Increase in confirmed Coronavirus cases amongst care home staff

The Government wrote to care homes and local authority partners on 11 September 2020 confirming that there has been an increase in the number of confirmed cases of Coronavirus in care homes. The rise in numbers seems to be affecting staff rather than residents, but given the proximity within the settings it might follow that there will be an increase in the numbers of residents with the virus.

As it currently stands the UK has increased its capacity for testing for Coronavirus to its highest level since the start of the pandemic at almost 250k tests per day.  The current capacity for completing tests is only slightly higher than the daily number of tests completed.  If more tests are conducted then this increases the opportunity to identify more cases.  We are promised in the letter a new publication of the Adult Social Care Winter Plan which will set out the Government’s strategy for managing the spread of the virus.
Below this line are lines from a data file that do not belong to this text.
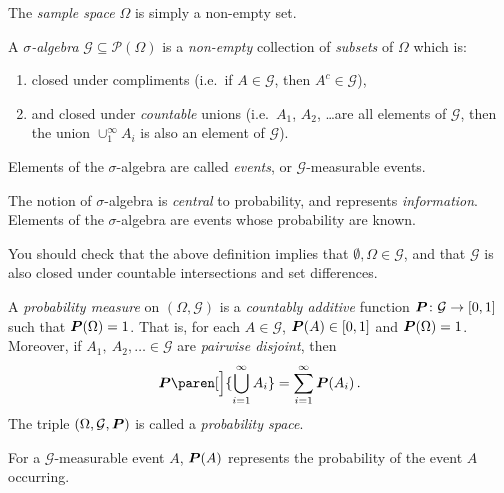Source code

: \begin{definition}
  The \emph{sample space} $\Omega$ is simply a non-empty set.
\end{definition}

\begin{definition}
  A \emph{$\sigma$-algebra} $\mathcal G \subseteq \mathcal P(\Omega)$ is a \emph{non-empty} collection of \emph{subsets} of $\Omega$ which is:
  \begin{enumerate}
    \item closed under compliments (i.e.\ if $A \in \mathcal G$, then $A^c \in \mathcal G$),
    \item and closed under \emph{countable} unions (i.e.\ $A_1$, $A_2$, \dots are all elements of $\mathcal G$, then the union $\cup_1^\infty A_i$ is also an element of $\mathcal G$).
  \end{enumerate}
  Elements of the $\sigma$-algebra are called \emph{events}, or $\mathcal G$-measurable events.
\end{definition}

\begin{remark}
  The notion of $\sigma$-algebra is \emph{central} to probability, and represents \emph{information}.
  Elements of the $\sigma$-algebra are events whose probability are known.
\end{remark}

\begin{remark}
  You should check that the above definition implies that $\emptyset, \Omega \in \mathcal G$, and that $\mathcal G$ is also closed under countable intersections and set differences.
\end{remark}

\begin{definition}
  A \emph{probability measure} on $(\Omega, \mathcal G)$ is a \emph{countably additive} function $\P\colon \mathcal G \to [0, 1]$ such that $\P(\Omega) = 1$.
  That is, for each $A \in \mathcal G$, $\P(A) \in [0, 1]$ and $\P(\Omega) = 1$.
  Moreover, if $A_1,\ A_2, \dots \in \mathcal G$ are \emph{pairwise disjoint}, then
  \begin{equation*}
    \P\paren[\Big]{ \bigcup_{i = 1}^\infty A_i } = \sum_{i=1}^\infty \P(A_i)\,.
  \end{equation*}
  The triple $(\Omega, \mathcal G, \P)$ is called a \emph{probability space}.
\end{definition}

\begin{remark}
For a $\mathcal G$-measurable event $A$, $\P(A)$ represents the probability of the event $A$ occurring.
\end{remark}

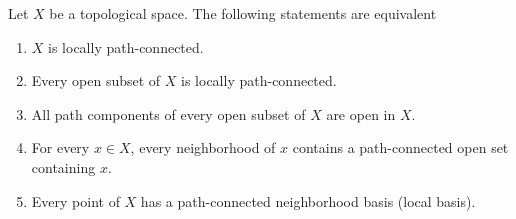 \begin{note}\label{note:characterizations-of-local-path-connectedness}
	Let $X$ be a topological space. The following statements are equivalent
	\begin{enumerate}[label={(\alph*)}]
		\item $X$ is locally path-connected.
		\item Every open subset of $X$ is locally path-connected.
		\item All path components of every open subset of $X$ are open in $X$.
		\item For every $x\in X$, every neighborhood of $x$ contains a path-connected open set containing $x$.
		\item Every point of $X$ has a path-connected neighborhood basis (local basis).
	\end{enumerate}
\end{note}

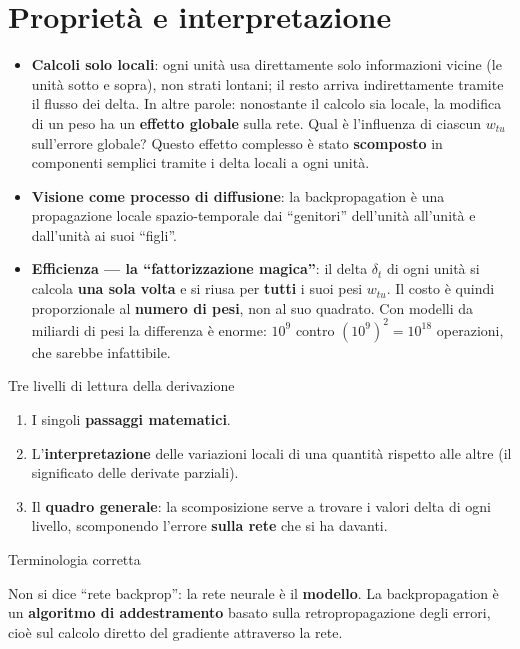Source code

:\section{Proprietà e
interpretazione}\label{proprietuxe0-e-interpretazione}

\begin{itemize}
\tightlist
\item
  \textbf{Calcoli solo locali}: ogni unità usa direttamente solo
  informazioni vicine (le unità sotto e sopra), non strati lontani; il
  resto arriva indirettamente tramite il flusso dei delta. In altre
  parole: nonostante il calcolo sia locale, la modifica di un peso ha un
  \textbf{effetto globale} sulla rete. Qual è l'influenza di ciascun
  \(w_{tu}\) sull'errore globale? Questo effetto complesso è stato
  \textbf{scomposto} in componenti semplici tramite i delta locali a
  ogni unità.
\item
  \textbf{Visione come processo di diffusione}: la backpropagation è una
  propagazione locale spazio-temporale dai ``genitori'' dell'unità
  all'unità e dall'unità ai suoi ``figli''.
\item
  \textbf{Efficienza --- la ``fattorizzazione magica''}: il delta
  \(\delta_t\) di ogni unità si calcola \textbf{una sola volta} e si
  riusa per \textbf{tutti} i suoi pesi \(w_{tu}\). Il costo è quindi
  proporzionale al \textbf{numero di pesi}, non al suo quadrato. Con
  modelli da miliardi di pesi la differenza è enorme: \(10^9\) contro
  \((10^9)^2 = 10^{18}\) operazioni, che sarebbe infattibile.
\end{itemize}

\begin{boxtip}{Tre livelli di lettura della derivazione}

\begin{enumerate}
\def\labelenumi{\arabic{enumi}.}
\tightlist
\item
  I singoli \textbf{passaggi matematici}.
\item
  L'\textbf{interpretazione} delle variazioni locali di una quantità
  rispetto alle altre (il significato delle derivate parziali).
\item
  Il \textbf{quadro generale}: la scomposizione serve a trovare i valori
  delta di ogni livello, scomponendo l'errore \textbf{sulla rete} che si
  ha davanti.
\end{enumerate}

\end{boxtip}

\begin{boxwarning}{Terminologia corretta}

Non si dice ``rete backprop'': la rete neurale è il \textbf{modello}. La
backpropagation è un \textbf{algoritmo di addestramento} basato sulla
retropropagazione degli errori, cioè sul calcolo diretto del gradiente
attraverso la rete.

\end{boxwarning}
From July 2020 care home staff have been provided with Coronavirus tests weekly with tests available every 28 days for residents on a routine basis.  A recent study lead by Imperial College London (the largest of its kind) into home Coronavirus testing has found that, unlike as appeared to be the case at the start of the pandemic, transmission of Coronavirus appeared to be more prevalent outside of healthcare settings and larger rises proportionately, of Coronavirus, were noted for the 18-24 age bracket and in several areas in the North of England.  This suggests that whilst rises have been noted in staff of care homes, as above, that the source of such transmissions may well be from contact with people fitting the younger age demographic and geography.  This may be a testament to the good infection control procedures that are in place within care home settings.  At this same time this may serve as a warning to ensure that the risk of transmission is mitigated as much as possible by care home staff when in the wider community so as to avert an increase in confirmed cases in care home settings.